The Smoking Toolkit Study found that before the ban the rate of smoking was declining by 1.6 per cent a year but this accelerated to 5.5 per cent in the nine months after the ban, with an estimated 400,000 people quitting smoking in the last 12 months.
The research was led by Professor Robert West, Cancer Research UK’s director of tobacco studies at the Health Behaviour Research Centre at University College London.
West says: “These figures show the biggest fall in the number of smokers on record. The effect has been as large in all social groups, poor as well as rich smokers.”
There are financial benefits as the average price of a pack of 20 cigarettes is £5.66, so someone smoking a pack a day would save £169.80 a month or £2,037 a year.
It is in the area of life and critical-illness insurance that former smokers could see the biggest benefits.
Figures from Moneyfacts show that quitting smoking could save up to 40 per cent on monthly life premiums. Marks and Spencer is quoting £12.75 for a male smoker aged 35 taking £100,000 of level term insurance over 20 years but is offering non-smokers £7.55 a month.
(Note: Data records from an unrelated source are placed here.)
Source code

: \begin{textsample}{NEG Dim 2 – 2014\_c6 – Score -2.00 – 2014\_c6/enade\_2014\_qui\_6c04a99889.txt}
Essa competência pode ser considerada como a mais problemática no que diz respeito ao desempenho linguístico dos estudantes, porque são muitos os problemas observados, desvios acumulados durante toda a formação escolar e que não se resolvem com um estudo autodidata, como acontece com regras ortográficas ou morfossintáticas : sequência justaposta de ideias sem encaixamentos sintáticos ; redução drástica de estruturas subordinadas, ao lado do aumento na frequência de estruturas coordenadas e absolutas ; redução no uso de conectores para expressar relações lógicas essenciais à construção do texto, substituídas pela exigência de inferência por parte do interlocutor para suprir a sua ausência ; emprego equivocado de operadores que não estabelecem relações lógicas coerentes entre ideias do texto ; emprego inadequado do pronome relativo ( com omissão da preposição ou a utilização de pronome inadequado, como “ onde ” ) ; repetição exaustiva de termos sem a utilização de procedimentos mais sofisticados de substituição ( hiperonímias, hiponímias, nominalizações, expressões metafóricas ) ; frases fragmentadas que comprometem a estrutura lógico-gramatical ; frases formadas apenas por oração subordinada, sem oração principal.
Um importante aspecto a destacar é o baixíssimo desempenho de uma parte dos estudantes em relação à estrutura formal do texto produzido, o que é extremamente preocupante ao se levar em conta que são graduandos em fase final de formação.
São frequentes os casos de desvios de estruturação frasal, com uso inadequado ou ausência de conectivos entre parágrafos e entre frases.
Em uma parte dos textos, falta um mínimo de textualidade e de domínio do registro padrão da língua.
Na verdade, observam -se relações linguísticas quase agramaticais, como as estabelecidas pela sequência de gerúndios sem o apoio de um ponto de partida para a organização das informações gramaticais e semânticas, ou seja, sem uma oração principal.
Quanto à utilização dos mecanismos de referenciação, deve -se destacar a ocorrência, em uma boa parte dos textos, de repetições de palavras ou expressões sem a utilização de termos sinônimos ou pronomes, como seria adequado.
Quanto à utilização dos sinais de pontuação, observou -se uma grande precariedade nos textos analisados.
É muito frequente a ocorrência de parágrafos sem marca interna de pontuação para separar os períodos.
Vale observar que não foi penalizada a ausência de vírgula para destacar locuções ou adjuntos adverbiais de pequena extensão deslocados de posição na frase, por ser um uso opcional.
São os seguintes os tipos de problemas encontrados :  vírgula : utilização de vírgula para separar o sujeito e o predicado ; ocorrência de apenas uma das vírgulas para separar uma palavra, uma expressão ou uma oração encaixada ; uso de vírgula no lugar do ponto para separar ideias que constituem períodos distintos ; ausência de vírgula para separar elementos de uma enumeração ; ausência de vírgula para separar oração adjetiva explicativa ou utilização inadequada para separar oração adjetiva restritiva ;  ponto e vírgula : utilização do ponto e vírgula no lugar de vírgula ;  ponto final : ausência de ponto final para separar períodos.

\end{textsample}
James Harrison, chief executive of comparison site insurancewide.com, says: “It is simple. If you want life insurance and you are a smoker it going to cost more.
Insurance companies will class policyholders as a non-smoker after 12 months of not smoking.
Harrison says: “If the potential savings have tempted you to give up or you are giving up anyway, then look to change your policy 12 months after using your last tobacco product, knowing that the insurer will newly classify you a a non-smoker.”
But CBK principal Peter Chadborn says in many cases it is not as simple as that. He agrees that non-smokers stand to save money by telling their broker or insurer they have quit smoking but it can get more complicated, depending on who the policy is with, what it covers and when it was taken out.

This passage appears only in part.